Zofia&Sasza pisze:mirka_t pisze:MariaD.
"Dyzio miałby szansę" = "Być może gdyby trafił do domu tymczasowego z 1-2 kotami to dieta byłaby możliwa".
Mam rozumieć, że według Ciebie i dalia diata w przypaku Dyzia równa się życie?
Czyli skoro dieta nie wyleczyłaby jego nerek, to nie miało sensu jej stosować?

Ciekawa logika.
Dieta leczy kota z mocznicy? Ciekawa logika.
Jeszcze ciekawsza jest, że brak diety w tym przypadku jest wpominany jako kluczowy choć osoby wypominające znają wyniki sekcji a mianowicie:
mirka_t pisze:...Sekcja wykazała przewlekłą niewydolność nerek z ich stłuszczeniem. Kora nerek była całkiem zatarta. Wątrobą również była już nieciekawa. Na trzustce były małe guzki.

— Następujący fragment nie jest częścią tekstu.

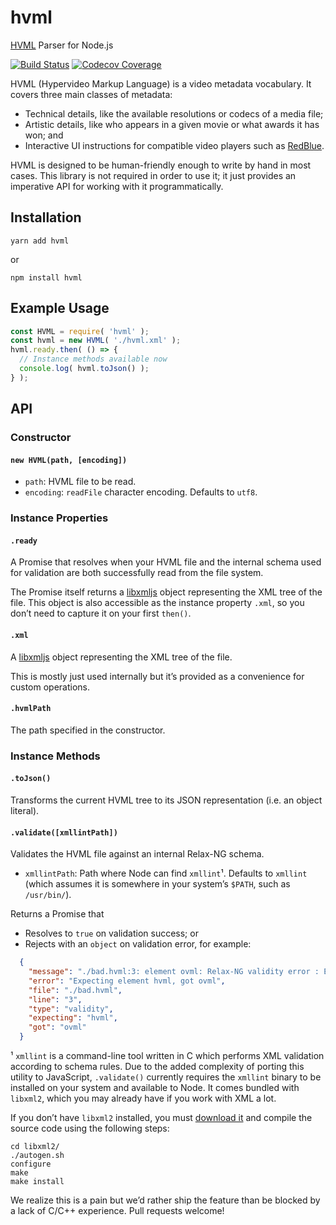 # hvml
[HVML](https://hypervideo.tech) Parser for Node.js

[![Build Status](https://api.travis-ci.com/RedBlueVideo/hvml.svg?branch=master)](https://travis-ci.com/RedBlueVideo/hvml) [![Codecov Coverage](https://img.shields.io/codecov/c/github/RedBlueVideo/hvml/master.svg)](https://codecov.io/gh/RedBlueVideo/hvml/)

HVML (Hypervideo Markup Language) is a video metadata vocabulary. It covers three main classes of metadata:
- Technical details, like the available resolutions or codecs of a media file;
- Artistic details, like who appears in a given movie or what awards it has won; and
- Interactive UI instructions for compatible video players such as [RedBlue](https://github.com/RedBlueVideo/redblue).

HVML is designed to be human-friendly enough to write by hand in most cases. This library is not required in order to use it; it just provides an imperative API for working with it programmatically.

## Installation
```shell
yarn add hvml
```
or
```shell
npm install hvml
```

## Example Usage

```js
const HVML = require( 'hvml' );
const hvml = new HVML( './hvml.xml' );
hvml.ready.then( () => {
  // Instance methods available now
  console.log( hvml.toJson() );
} );
```

## API

### Constructor

#### `new HVML(path, [encoding])`

- `path`: HVML file to be read.
- `encoding`: `readFile` character encoding. Defaults to `utf8`.

### Instance Properties

#### `.ready`
A Promise that resolves when your HVML file and the internal schema used for validation are both successfully read from the file system.

The Promise itself returns a [libxmljs](https://github.com/libxmljs/libxmljs) object representing the XML tree of the file. This object is also accessible as the instance property `.xml`, so you don’t need to capture it on your first `then()`.

#### `.xml`
A [libxmljs](https://github.com/libxmljs/libxmljs) object representing the XML tree of the file.

This is mostly just used internally but it’s provided as a convenience for custom operations.

#### `.hvmlPath`
The path specified in the constructor.

### Instance Methods

#### `.toJson()`
Transforms the current HVML tree to its JSON representation (i.e. an object literal).

#### `.validate([xmllintPath])`
Validates the HVML file against an internal Relax-NG schema.

- `xmllintPath`: Path where Node can find `xmllint`¹. Defaults to `xmllint` (which assumes it is somewhere in your system’s `$PATH`, such as `/usr/bin/`).

Returns a Promise that
- Resolves to `true` on validation success; or
- Rejects with an `object` on validation error, for example:
```json
  {
    "message": "./bad.hvml:3: element ovml: Relax-NG validity error : Expecting element hvml, got ovml",
    "error": "Expecting element hvml, got ovml",
    "file": "./bad.hvml",
    "line": "3",
    "type": "validity",
    "expecting": "hvml",
    "got": "ovml"
  }
```

¹ `xmllint` is a command-line tool written in C which performs XML validation according to schema rules. Due to the added complexity of porting this utility to JavaScript, `.validate()` currently requires the `xmllint` binary to be installed on your system and available to Node. It comes bundled with `libxml2`, which you may already have if you work with XML a lot.

If you don’t have `libxml2` installed, you must [download it](http://xmlsoft.org/downloads.html) and compile the source code using the following steps:

```shell
cd libxml2/
./autogen.sh
configure
make
make install
```

We realize this is a pain but we’d rather ship the feature than be blocked by a lack of C/C++ experience. Pull requests welcome!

Do tego Dyzio miał autoagresywną chorobę oczu.
Zarzuty trzeba udowodnić, więc przedstawcie mi kota, który ma takie same zmiany jakie miał Dyzio a żyje od dłuższego czasu dzięki diecie. Bez namacalnego dowodu, że taki kot może żyć i to dzięki diecie oskarżenia są bezpodstawne a wręcz kłamliwe.